I think all of the Palliser books feature Scotland, just as the Proms do as they traditionally end with Auld Land Syne. Years ago a very funny Scottish conductor tried to teach them how to do it properly but he was wasting his breath because they never do. Apart from anything else, like pronunciation being wrong – it’s never ‘Zine’ as some people say, you shouldn’t cross your arms until the second verse; so just at the end.

These pieces of music definitely give you a flavour of Victorian Britain, Empire, humour and downright eccentricity, just as Trollope’s books do.

Trollope and a bookish meander

I’m busy clicking my way through The Duke’s Children on my Kindle. I’ve reached 63% so it shouldn’t take too much longer now. I must admit that I haven’t been enjoying this one quite as much as the others in Trollope’s Palliser series. The younger members of the family are getting into trouble one way or another and Planty/the Duke of Omnium is trying to get his only daughter safely married off but is finding the whole procedure distasteful. I haven’t found much in the way of humour in this one, so far anyway. I do like Trollope’s foray into a lighter tone, and he isn’t averse to poking fun at himself when he mentions in one of the previous books that the job of Postmaster General is such a lowly and insignificant one, or words to that effect. Of course it was exactly the job which Trollope himself had and all I can say is that he must have had an awful lot of free time as he was able to write so many chunksters.
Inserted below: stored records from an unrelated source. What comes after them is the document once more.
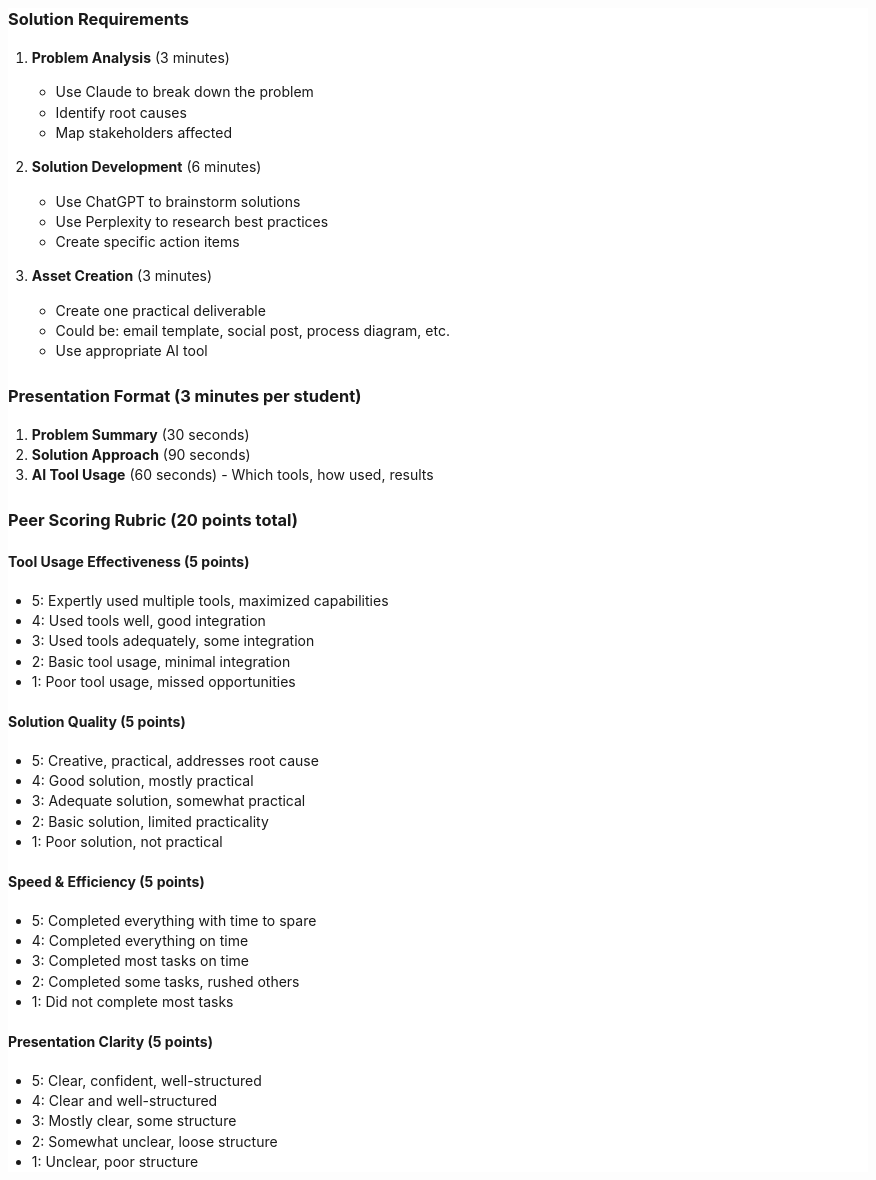 ### Solution Requirements
1. **Problem Analysis** (3 minutes)
   - Use Claude to break down the problem
   - Identify root causes
   - Map stakeholders affected

2. **Solution Development** (6 minutes)
   - Use ChatGPT to brainstorm solutions
   - Use Perplexity to research best practices
   - Create specific action items

3. **Asset Creation** (3 minutes)
   - Create one practical deliverable
   - Could be: email template, social post, process diagram, etc.
   - Use appropriate AI tool

### Presentation Format (3 minutes per student)
1. **Problem Summary** (30 seconds)
2. **Solution Approach** (90 seconds)
3. **AI Tool Usage** (60 seconds) - Which tools, how used, results

### Peer Scoring Rubric (20 points total)

#### Tool Usage Effectiveness (5 points)
- 5: Expertly used multiple tools, maximized capabilities
- 4: Used tools well, good integration
- 3: Used tools adequately, some integration
- 2: Basic tool usage, minimal integration
- 1: Poor tool usage, missed opportunities

#### Solution Quality (5 points)
- 5: Creative, practical, addresses root cause
- 4: Good solution, mostly practical
- 3: Adequate solution, somewhat practical
- 2: Basic solution, limited practicality
- 1: Poor solution, not practical

#### Speed & Efficiency (5 points)
- 5: Completed everything with time to spare
- 4: Completed everything on time
- 3: Completed most tasks on time
- 2: Completed some tasks, rushed others
- 1: Did not complete most tasks

#### Presentation Clarity (5 points)
- 5: Clear, confident, well-structured
- 4: Clear and well-structured
- 3: Mostly clear, some structure
- 2: Somewhat unclear, loose structure
- 1: Unclear, poor structure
Anyway, more on the book when I actually get to the end of it.

I found myself in Broughton, Edinburgh again a couple of weekends ago but this time I only bought two books. I had actually intended buying a lovely old copy of Our Village by Mary Russell Mitford, I couldn’t make up my mind about it on my first visit and as always happens – I got home and wished I had just bought it. Of course by the time I got back to the shop it was gone! I’ve had a look on Project Gutenberg since and I think I’ll just download it. Has anyone read it. I don’t think it’s written by anyone connected to the Mitford sisters, but you might know better than I.

The Fathers cover

I ended up buying Mary Anne by Daphne du Maurier and a book called The Fathers by Allen Tate, first published in 1938. It’s just a paperback – Penguin Modern Classic but it was the cover which attracted me.

It’s a detail from ‘The Plantation’, circa 1825, by an unknown American artist which is in the Metropolitan Museum of Art, New York. I like old naive paintings, I think it would make a lovely embroidery/textile design.

I’d never heard of the book but presumably it’s well known as it’s a Penguin classic. It seems to have an American Civil War setting, has anyone out there read it? I’m hoping to get around to reading it soon.